We assume many people on this trip will, like us, have had to postpone their booking and will therefore have been planning and looking forward to this for many years. We had not met the couple who we were told lived in Surrey but it seemed particularly harsh to suffer such an injury on the first day.

Leaving for the tour, the coach drives over a levee: one of the many man-made flood defences necessary in this area which according to our Cajun guide are good for sliding and rolling down as well as preventing flooding which was previously an annual event. Initially the levee was eight foot tall but following serious flooding in the 1920s the defences were strengthened and it is now 47.5 feet high. 

Having spent the night travelling up the Mississippi River, the coach took us by road back almost as far as New Orleans where we boarded a boat to travel into the swamp.

The first wildlife we spotted was our first and only turtle.

Our guide/captain for the day was Brandon who pointed out various sights including a gaze of raccoons.

The alligators have learnt that there are benefits to following the tourist boats.

Brandon took his shoes off, folded down a platform on the side of the boat and fed the alligators marshmallows from a spike on a stick so that tourists like us could get good photographs.

Matilda worried about the alligators’ dental health.

Brandon was very charming and good-looking so she also worried about his fingers and toes.

Temperature is critical in alligator reproduction: males are hatched from eggs which are incubated at 90 degrees and above so essentially this means those at the top of the clutch. Eggs which are kept at 85 degrees and below will develop as females, which in practical terms means that the eggs at the bottom of a clutch as these are closer to the water and therefore cooler. Global warming means that currently more males will hatch in the wild than females. Brandon explained that alligator farms can control the temperature of the eggs precisely and therefore manage the number of males and females which are born.

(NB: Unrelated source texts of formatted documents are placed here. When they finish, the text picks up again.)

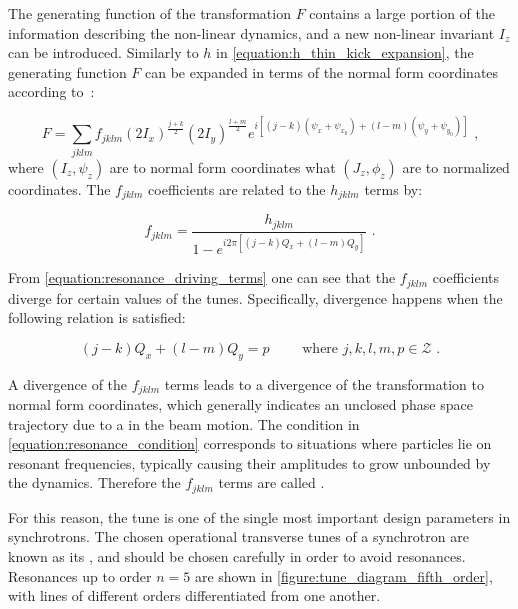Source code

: The generating function of the transformation \(F\) contains a large portion of the information describing the non-linear dynamics, and a new non-linear invariant \(I_z\) can be introduced. 
Similarly to \(h\) in \cref{equation:h_thin_kick_expansion}, the generating function \(F\) can be expanded in terms of the normal form coordinates according to~\cite{PHD:Franchi}:

\begin{equation}
    F = \sum_{jklm} f_{jklm} \left( 2 I_x \right)^{\frac{j+k}{2}} \left(2 I_y \right)^{\frac{l+m}{2}} e^{i \left[ (j-k) \left( \psi_x + \psi_{x_0} \right) + (l-m) \left( \psi_y + \psi_{y_0} \right) \right]} \text{ ,}
    \label{equation:generating_function_expansion}
\end{equation}
where \((I_z, \psi_z)\) are to normal form coordinates what \((J_z, \phi_z)\) are to normalized coordinates.
The \(f_{jklm}\) coefficients are related to the \(h_{jklm}\) terms by:

\begin{equation}
    f_{jklm} = \frac{h_{jklm}}{1 - e^{i 2 \pi \left[ \left(j-k\right) Q_x + \left(l-m\right) Q_y \right]}} \text{ .}
    \label{equation:resonance_driving_terms}
\end{equation}

From \cref{equation:resonance_driving_terms} one can see that the \(f_{jklm}\) coefficients diverge for certain values of the tunes.
Specifically, divergence happens when the following relation is satisfied:

\begin{equation}
    \left(j-k\right) Q_x + \left(l-m\right) Q_y = p \quad \quad \text { where } j, k, l, m, p \in \mathcal{Z} \text{ .}
    \label{equation:resonance_condition}
\end{equation}

A divergence of the \(f_{jklm}\) terms leads to a divergence of the transformation to normal form coordinates, which generally indicates an unclosed phase space trajectory due to a  in the beam motion.
The condition in \cref{equation:resonance_condition} corresponds to situations where particles lie on resonant frequencies, typically causing their amplitudes to grow unbounded by the dynamics.
Therefore the \(f_{jklm}\) terms are called .%

For this reason, the tune is one of the single most important design parameters in synchrotrons.
The chosen operational transverse tunes of a synchrotron are known as its , and should be chosen carefully in order to avoid resonances.
Resonances up to order \(n = 5\) are shown in \cref{figure:tune_diagram_fifth_order}, with lines of different orders differentiated from one another.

The survival rate is also much higher for farmed alligators than for those hatched in the wild and a percentage of those bred are returned to the wild. He rather glossed over the fate of those not fortunate enough to be set free in the swamps.

Once Brandon had finished destroying alligator teeth with an overload of sugar, with a flourish worthy of a magician pulling a rabbit from a hat, he suddenly produced Jimmie the baby alligator, from a cool box. Jimmie had been rescued after a road traffic accident and was being nursed back to health to be released back into the wild.

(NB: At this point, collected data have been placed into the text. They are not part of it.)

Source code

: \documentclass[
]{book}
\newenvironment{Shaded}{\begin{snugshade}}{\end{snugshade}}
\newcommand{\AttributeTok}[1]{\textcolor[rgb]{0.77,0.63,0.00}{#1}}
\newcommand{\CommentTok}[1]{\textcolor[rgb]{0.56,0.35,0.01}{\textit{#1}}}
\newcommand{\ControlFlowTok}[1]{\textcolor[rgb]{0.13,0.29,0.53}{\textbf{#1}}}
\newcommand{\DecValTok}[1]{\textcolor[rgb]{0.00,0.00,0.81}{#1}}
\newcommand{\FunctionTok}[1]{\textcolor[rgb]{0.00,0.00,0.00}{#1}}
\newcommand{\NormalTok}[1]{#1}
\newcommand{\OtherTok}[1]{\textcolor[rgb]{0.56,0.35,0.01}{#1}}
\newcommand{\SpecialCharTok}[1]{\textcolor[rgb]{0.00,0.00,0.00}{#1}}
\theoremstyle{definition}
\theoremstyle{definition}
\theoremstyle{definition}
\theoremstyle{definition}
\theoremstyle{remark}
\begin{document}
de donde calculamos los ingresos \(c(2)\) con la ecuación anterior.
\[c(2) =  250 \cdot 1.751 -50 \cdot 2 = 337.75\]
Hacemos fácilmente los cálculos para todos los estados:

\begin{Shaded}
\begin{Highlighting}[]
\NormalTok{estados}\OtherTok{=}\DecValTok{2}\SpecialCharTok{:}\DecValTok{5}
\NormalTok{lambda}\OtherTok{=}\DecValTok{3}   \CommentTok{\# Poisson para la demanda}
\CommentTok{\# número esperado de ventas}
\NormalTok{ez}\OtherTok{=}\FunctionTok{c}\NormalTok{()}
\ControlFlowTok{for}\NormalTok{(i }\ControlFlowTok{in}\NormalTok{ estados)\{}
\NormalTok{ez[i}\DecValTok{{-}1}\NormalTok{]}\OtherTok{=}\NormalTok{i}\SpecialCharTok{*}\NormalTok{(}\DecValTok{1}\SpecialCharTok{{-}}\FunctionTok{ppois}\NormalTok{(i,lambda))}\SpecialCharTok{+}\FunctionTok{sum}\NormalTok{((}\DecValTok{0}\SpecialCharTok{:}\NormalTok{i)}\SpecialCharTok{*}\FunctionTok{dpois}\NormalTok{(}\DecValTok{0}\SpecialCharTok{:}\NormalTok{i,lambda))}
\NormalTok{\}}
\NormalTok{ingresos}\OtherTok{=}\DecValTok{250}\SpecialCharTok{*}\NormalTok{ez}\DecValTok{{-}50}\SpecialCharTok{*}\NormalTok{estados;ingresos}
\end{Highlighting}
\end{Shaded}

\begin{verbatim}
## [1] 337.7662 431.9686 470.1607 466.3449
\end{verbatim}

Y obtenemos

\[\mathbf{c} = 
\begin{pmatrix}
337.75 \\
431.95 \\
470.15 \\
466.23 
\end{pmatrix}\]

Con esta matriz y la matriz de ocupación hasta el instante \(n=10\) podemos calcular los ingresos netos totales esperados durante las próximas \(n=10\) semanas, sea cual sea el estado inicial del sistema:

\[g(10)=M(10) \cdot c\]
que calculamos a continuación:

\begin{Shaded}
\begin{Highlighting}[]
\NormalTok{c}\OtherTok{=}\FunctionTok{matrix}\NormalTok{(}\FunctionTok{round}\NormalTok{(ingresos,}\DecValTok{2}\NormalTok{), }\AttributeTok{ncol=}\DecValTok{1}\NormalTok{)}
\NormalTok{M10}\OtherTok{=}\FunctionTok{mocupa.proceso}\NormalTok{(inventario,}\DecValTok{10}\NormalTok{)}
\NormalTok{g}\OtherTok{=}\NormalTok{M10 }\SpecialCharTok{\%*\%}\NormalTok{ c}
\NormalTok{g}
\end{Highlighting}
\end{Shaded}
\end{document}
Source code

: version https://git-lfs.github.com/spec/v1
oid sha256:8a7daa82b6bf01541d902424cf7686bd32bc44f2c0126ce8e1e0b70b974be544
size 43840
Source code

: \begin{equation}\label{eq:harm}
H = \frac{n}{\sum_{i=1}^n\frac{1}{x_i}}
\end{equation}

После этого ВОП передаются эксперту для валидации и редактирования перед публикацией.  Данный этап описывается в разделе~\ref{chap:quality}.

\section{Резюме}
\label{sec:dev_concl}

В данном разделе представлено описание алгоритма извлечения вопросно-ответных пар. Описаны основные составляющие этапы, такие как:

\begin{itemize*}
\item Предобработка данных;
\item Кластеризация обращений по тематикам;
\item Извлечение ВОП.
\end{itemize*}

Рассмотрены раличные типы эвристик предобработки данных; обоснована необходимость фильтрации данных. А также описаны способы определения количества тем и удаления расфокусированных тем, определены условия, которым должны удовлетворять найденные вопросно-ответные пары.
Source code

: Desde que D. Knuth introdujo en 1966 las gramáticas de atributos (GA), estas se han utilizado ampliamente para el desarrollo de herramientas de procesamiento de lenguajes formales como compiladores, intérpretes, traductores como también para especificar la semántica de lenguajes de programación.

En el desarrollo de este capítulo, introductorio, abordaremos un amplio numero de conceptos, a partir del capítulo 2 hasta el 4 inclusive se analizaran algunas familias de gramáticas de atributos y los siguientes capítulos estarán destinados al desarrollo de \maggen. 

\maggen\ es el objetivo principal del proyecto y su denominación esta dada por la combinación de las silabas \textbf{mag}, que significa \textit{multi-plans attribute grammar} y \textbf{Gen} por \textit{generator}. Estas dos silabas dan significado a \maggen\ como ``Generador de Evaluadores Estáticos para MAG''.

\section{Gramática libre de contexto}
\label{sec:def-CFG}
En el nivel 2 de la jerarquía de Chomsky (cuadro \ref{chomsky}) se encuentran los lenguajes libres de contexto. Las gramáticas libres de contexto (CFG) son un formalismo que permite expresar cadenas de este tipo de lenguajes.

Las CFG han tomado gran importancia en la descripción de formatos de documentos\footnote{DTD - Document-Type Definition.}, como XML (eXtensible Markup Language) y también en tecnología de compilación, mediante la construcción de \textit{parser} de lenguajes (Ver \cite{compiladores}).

Jimmie was then muzzled so that he could be handled by those of the passengers who wanted to make his acquaintance. Robert was reluctant to, but Matilda, whose brother Nick had a snake when they were children, was up for it.

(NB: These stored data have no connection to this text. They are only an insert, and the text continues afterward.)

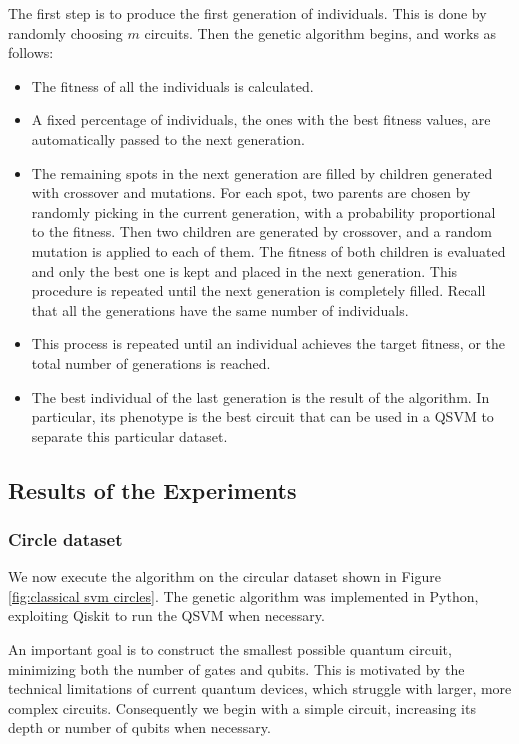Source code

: \documentclass[12pt]{article}
\begin{document}
The first step is to produce the first generation of individuals. This is done by randomly choosing $m$ circuits. Then the genetic algorithm begins, and works as follows:
\begin{itemize}
    \item The fitness of all the individuals is calculated.
    \item A fixed percentage of individuals, the ones with the best fitness values, are automatically passed to the next generation. 
    \item The remaining spots in the next generation are filled by children generated with crossover and mutations. For each spot, two parents are chosen by randomly picking in the current generation, with a probability proportional to the fitness. Then two children are generated by crossover, and a random mutation is applied to each of them. The fitness of both children is evaluated and only the best one is kept and placed in the next generation. This procedure is repeated until the next generation is completely filled. Recall that all the generations have the same number of individuals.
    \item This process is repeated until an individual achieves the target fitness, or the total number of generations is reached.
    \item The best individual of the last generation is the result of the algorithm. In particular, its phenotype is the best circuit that can be used in a QSVM to separate this particular dataset. 
\end{itemize}


\subsection{Results of the Experiments}

\subsubsection{Circle dataset}
We now execute the algorithm on the circular dataset shown in Figure \ref{fig:classical svm circles}. The genetic algorithm was implemented in Python, exploiting Qiskit to run the QSVM when necessary.

An important goal is to construct the smallest possible quantum circuit, minimizing both the number of gates and qubits. This is motivated by the technical limitations of current quantum devices, which struggle with larger, more complex circuits. Consequently we begin with a simple circuit, increasing its depth or number of qubits when necessary.
\end{document}
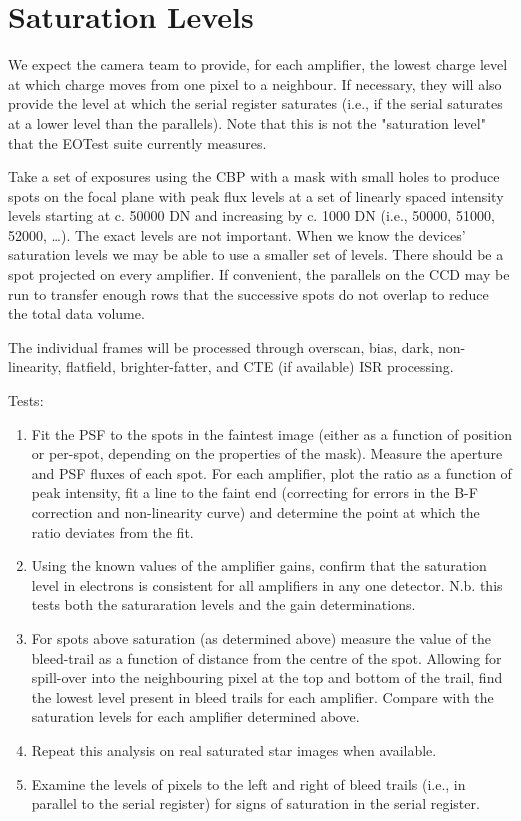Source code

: \documentclass[DM,authoryear,toc,lsstdraft]{lsstdoc}
\begin{document}
\section{Saturation Levels}

We expect the camera team to provide, for each amplifier, the lowest charge level at which charge moves from
one pixel to a neighbour.  If necessary, they will also provide the level at which the serial register
saturates (i.e., if the serial saturates at a lower level than the parallels). Note that this is not
the "saturation level" that the EOTest suite currently measures.

Take a set of exposures using the CBP with a mask with small holes to produce spots on the focal plane with
peak flux levels at a set of linearly spaced intensity levels starting at c. 50000 DN and increasing by
c. 1000 DN (i.e., 50000, 51000, 52000, \ldots{}). The exact levels are not important. When we know the devices'
saturation levels we may be able to use a smaller set of levels.  There should be a spot projected on every
amplifier.  If convenient, the parallels on the CCD may be run to transfer enough rows that the successive
spots do not overlap to reduce the total data volume.

The individual frames will be processed through overscan, bias, dark, non-linearity, flatfield,
brighter-fatter, and CTE (if available) ISR processing.

Tests:
\begin{enumerate}
\item Fit the PSF to the spots in the faintest image (either as a function of position or per-spot, depending on
the properties of the mask).  Measure the aperture and PSF fluxes of each spot. For each amplifier, plot
the ratio as a function of peak intensity, fit a line to the faint end (correcting for errors in the B-F
correction and non-linearity curve) and determine the point at which the ratio deviates from the fit.
\item Using the known values of the amplifier gains, confirm that the saturation level in electrons is consistent
for all amplifiers in any one detector.  N.b. this tests both the saturaration levels and the gain
determinations.
\item For spots above saturation (as determined above) measure the value of the bleed-trail as a function of
distance from the centre of the spot.  Allowing for spill-over into the neighbouring pixel at the top and
bottom of the trail, find the lowest level present in bleed trails for each amplifier.  Compare with
the saturation levels for each amplifier determined above.
\item Repeat this analysis on real saturated star images when available.
\item Examine the levels of pixels to the left and right of bleed trails (i.e., in parallel to the serial
register) for signs of saturation in the serial register.
\end{enumerate}
\end{document}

However, Jimmie may not have been very impressed by all this as his instant reaction was to relieve himself over Brandon, just as Brandon was finishing advising people to hold the alligator facing away from the water and themselves and not to squeeze him too hard. Matilda was careful to follow these instructions carefully.

After the coach journey back to the American Queen we could enjoy the sunset before our evening meal.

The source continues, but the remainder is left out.